In Flight: Once the aircraft is in flight, the pilot are no longer able to leave the flight deck to assess or assist the Cabin Crew in the resolution of a passenger problem. Responsibility for determining the threat level of a specific situation and dealing with it appropriately now lies in the hands of the Cabin Crew. Cabin Crew training, in regard to unruly passengers, has become significantly more comprehensive in areas such as regulations, early detection, intervention and restraint. In all cases, it is critical that the senior Cabin Crew member and the Pilot In Command PIC be kept informed of any possible developing situation.
The best way to handle violent passengers is to proactively prevent them from becoming unruly/aggressive, and much of the Airlines staff training focuses on this purpose. Training is mainly about “situational awareness”, recognizing potential problems before they get out of control. Crew should never forget that primary objective is the crew and passenger’s safety.
Any dangerous situation is considered a threat to safety, and takes immediate primacy over any other, non-threatening issue.
Crew are then taught skills to de-escalate potential threats.
Should a passenger become unruly, abusive or hostile, crew are also trained on how to handle the situation using the available resources on board including handcuffs, restraints and other tools. As part of Security practical training some self-defence techniques are also thought.
Basically, the training provides knowledge on how to detect, defuse and prevent critical situations, about the causes of various types of disruptive behaviour and ways to handle critical situations.

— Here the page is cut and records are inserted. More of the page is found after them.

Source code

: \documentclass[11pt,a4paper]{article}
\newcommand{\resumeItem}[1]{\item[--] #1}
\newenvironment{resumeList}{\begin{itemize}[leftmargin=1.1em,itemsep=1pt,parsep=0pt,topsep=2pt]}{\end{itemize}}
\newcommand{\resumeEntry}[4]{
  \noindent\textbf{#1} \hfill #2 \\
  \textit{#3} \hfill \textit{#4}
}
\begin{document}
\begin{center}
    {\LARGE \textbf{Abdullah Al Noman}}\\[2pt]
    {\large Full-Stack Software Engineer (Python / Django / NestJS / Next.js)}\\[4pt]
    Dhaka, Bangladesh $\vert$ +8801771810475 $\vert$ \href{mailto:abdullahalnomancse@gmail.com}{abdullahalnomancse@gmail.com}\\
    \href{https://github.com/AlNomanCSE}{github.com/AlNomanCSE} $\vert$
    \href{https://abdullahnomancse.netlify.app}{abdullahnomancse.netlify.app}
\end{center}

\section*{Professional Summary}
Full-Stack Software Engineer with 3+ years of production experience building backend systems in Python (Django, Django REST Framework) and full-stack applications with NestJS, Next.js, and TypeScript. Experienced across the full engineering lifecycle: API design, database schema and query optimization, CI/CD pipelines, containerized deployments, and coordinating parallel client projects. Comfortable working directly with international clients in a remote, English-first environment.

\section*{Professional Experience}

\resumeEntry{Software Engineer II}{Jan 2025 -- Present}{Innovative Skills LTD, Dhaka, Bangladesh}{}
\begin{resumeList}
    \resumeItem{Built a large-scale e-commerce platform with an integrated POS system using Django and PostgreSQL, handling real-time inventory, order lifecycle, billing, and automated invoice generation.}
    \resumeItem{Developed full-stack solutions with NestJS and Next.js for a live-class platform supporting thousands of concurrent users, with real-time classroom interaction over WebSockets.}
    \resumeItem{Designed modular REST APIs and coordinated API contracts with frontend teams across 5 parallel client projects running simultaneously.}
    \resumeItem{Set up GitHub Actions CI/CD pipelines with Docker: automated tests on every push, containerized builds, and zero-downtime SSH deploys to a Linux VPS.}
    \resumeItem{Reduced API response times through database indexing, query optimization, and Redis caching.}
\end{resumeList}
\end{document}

The training modules are designed to include duties of all operating concerned staff, with conflict and its outcome, ways/means to mitigate the situations that could happen due to potential causes of violence: long waiting lines, overbooked flight, delays & diversion and flight cancellation.
To neutralize explosive situations, airlines establish mechanisms to continuously observe and analyse incidents of disruptive behaviour in order to impart relevant training to frontline staff to help them manage rude and aggressive passengers and prevent such occurrences. Such cases and the way airlines handle them either positively or negatively could also be considered as case studies to other airlines.
IATA Guidance On Unruly Passenger Prevention and Management
The Airline Passenger: A Partner in the Safety Management System or an Obstacle to It?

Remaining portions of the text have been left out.